Aim of the task:
Output every line below exactly, please, omitting pictures.

[Records excerpted from a collection]

------------------------------------

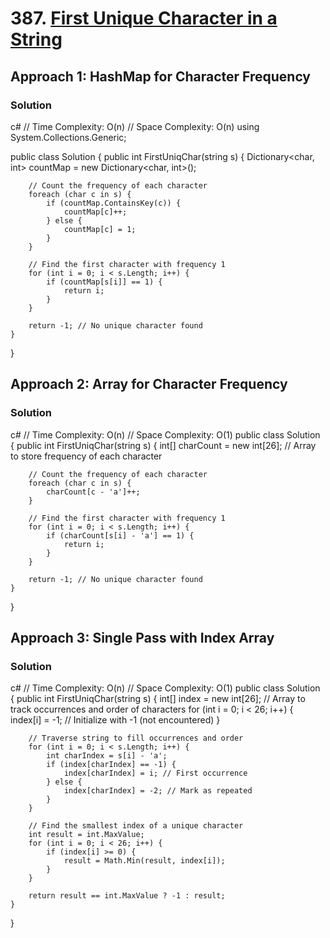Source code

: # 387. [First Unique Character in a String](https://leetcode.com/problems/first-unique-character-in-a-string/)

## Approach 1: HashMap for Character Frequency

### Solution
c#
// Time Complexity: O(n)
// Space Complexity: O(n)
using System.Collections.Generic;

public class Solution {
    public int FirstUniqChar(string s) {
        Dictionary<char, int> countMap = new Dictionary<char, int>();

        // Count the frequency of each character
        foreach (char c in s) {
            if (countMap.ContainsKey(c)) {
                countMap[c]++;
            } else {
                countMap[c] = 1;
            }
        }

        // Find the first character with frequency 1
        for (int i = 0; i < s.Length; i++) {
            if (countMap[s[i]] == 1) {
                return i;
            }
        }

        return -1; // No unique character found
    }
}

## Approach 2: Array for Character Frequency

### Solution
c#
// Time Complexity: O(n)
// Space Complexity: O(1)
public class Solution {
    public int FirstUniqChar(string s) {
        int[] charCount = new int[26]; // Array to store frequency of each character

        // Count the frequency of each character
        foreach (char c in s) {
            charCount[c - 'a']++;
        }

        // Find the first character with frequency 1
        for (int i = 0; i < s.Length; i++) {
            if (charCount[s[i] - 'a'] == 1) {
                return i;
            }
        }

        return -1; // No unique character found
    }
}

## Approach 3: Single Pass with Index Array

### Solution
c#
// Time Complexity: O(n)
// Space Complexity: O(1)
public class Solution {
    public int FirstUniqChar(string s) {
        int[] index = new int[26]; // Array to track occurrences and order of characters
        for (int i = 0; i < 26; i++) {
            index[i] = -1; // Initialize with -1 (not encountered)
        }

        // Traverse string to fill occurrences and order
        for (int i = 0; i < s.Length; i++) {
            int charIndex = s[i] - 'a';
            if (index[charIndex] == -1) {
                index[charIndex] = i; // First occurrence
            } else {
                index[charIndex] = -2; // Mark as repeated
            }
        }

        // Find the smallest index of a unique character
        int result = int.MaxValue;
        for (int i = 0; i < 26; i++) {
            if (index[i] >= 0) {
                result = Math.Min(result, index[i]);
            }
        }

        return result == int.MaxValue ? -1 : result;
    }
}

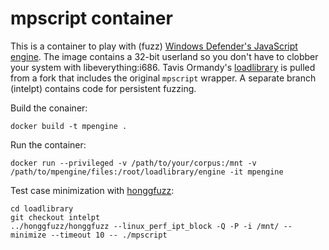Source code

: mpscript container
==================

This is a container to play with (fuzz) [Windows Defender's JavaScript engine](https://github.com/0xAlexei/Publications/tree/master/Reverse%20Engineering%20Windows%20Defender). The image contains a 32-bit userland so you don't have to clobber your system with libeverything:i686. Tavis Ormandy's [loadlibrary](https://github.com/taviso/loadlibrary) is pulled from a fork that includes the original `mpscript` wrapper. A separate branch (intelpt) contains code for persistent fuzzing. 

Build the conainer:

    docker build -t mpengine .

Run the container:

    docker run --privileged -v /path/to/your/corpus:/mnt -v /path/to/mpengine/files:/root/loadlibrary/engine -it mpengine

Test case minimization with [honggfuzz](https://github.com/google/honggfuzz):

    cd loadlibrary
    git checkout intelpt
    ../honggfuzz/honggfuzz --linux_perf_ipt_block -Q -P -i /mnt/ --minimize --timeout 10 -- ./mpscript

------------------------------------

Solution below:
Source code

: # 387. [First Unique Character in a String](https://leetcode.com/problems/first-unique-character-in-a-string/)

## Approach 1: HashMap for Character Frequency

### Solution
c#
// Time Complexity: O(n)
// Space Complexity: O(n)
using System.Collections.Generic;

public class Solution {
    public int FirstUniqChar(string s) {
        Dictionary<char, int> countMap = new Dictionary<char, int>();

        // Count the frequency of each character
        foreach (char c in s) {
            if (countMap.ContainsKey(c)) {
                countMap[c]++;
            } else {
                countMap[c] = 1;
            }
        }

        // Find the first character with frequency 1
        for (int i = 0; i < s.Length; i++) {
            if (countMap[s[i]] == 1) {
                return i;
            }
        }

        return -1; // No unique character found
    }
}

## Approach 2: Array for Character Frequency

### Solution
c#
// Time Complexity: O(n)
// Space Complexity: O(1)
public class Solution {
    public int FirstUniqChar(string s) {
        int[] charCount = new int[26]; // Array to store frequency of each character

        // Count the frequency of each character
        foreach (char c in s) {
            charCount[c - 'a']++;
        }

        // Find the first character with frequency 1
        for (int i = 0; i < s.Length; i++) {
            if (charCount[s[i] - 'a'] == 1) {
                return i;
            }
        }

        return -1; // No unique character found
    }
}

## Approach 3: Single Pass with Index Array

### Solution
c#
// Time Complexity: O(n)
// Space Complexity: O(1)
public class Solution {
    public int FirstUniqChar(string s) {
        int[] index = new int[26]; // Array to track occurrences and order of characters
        for (int i = 0; i < 26; i++) {
            index[i] = -1; // Initialize with -1 (not encountered)
        }

        // Traverse string to fill occurrences and order
        for (int i = 0; i < s.Length; i++) {
            int charIndex = s[i] - 'a';
            if (index[charIndex] == -1) {
                index[charIndex] = i; // First occurrence
            } else {
                index[charIndex] = -2; // Mark as repeated
            }
        }

        // Find the smallest index of a unique character
        int result = int.MaxValue;
        for (int i = 0; i < 26; i++) {
            if (index[i] >= 0) {
                result = Math.Min(result, index[i]);
            }
        }

        return result == int.MaxValue ? -1 : result;
    }
}

Source code

: mpscript container
==================

This is a container to play with (fuzz) [Windows Defender's JavaScript engine](https://github.com/0xAlexei/Publications/tree/master/Reverse%20Engineering%20Windows%20Defender). The image contains a 32-bit userland so you don't have to clobber your system with libeverything:i686. Tavis Ormandy's [loadlibrary](https://github.com/taviso/loadlibrary) is pulled from a fork that includes the original `mpscript` wrapper. A separate branch (intelpt) contains code for persistent fuzzing. 

Build the conainer:

    docker build -t mpengine .

Run the container:

    docker run --privileged -v /path/to/your/corpus:/mnt -v /path/to/mpengine/files:/root/loadlibrary/engine -it mpengine

Test case minimization with [honggfuzz](https://github.com/google/honggfuzz):

    cd loadlibrary
    git checkout intelpt
    ../honggfuzz/honggfuzz --linux_perf_ipt_block -Q -P -i /mnt/ --minimize --timeout 10 -- ./mpscript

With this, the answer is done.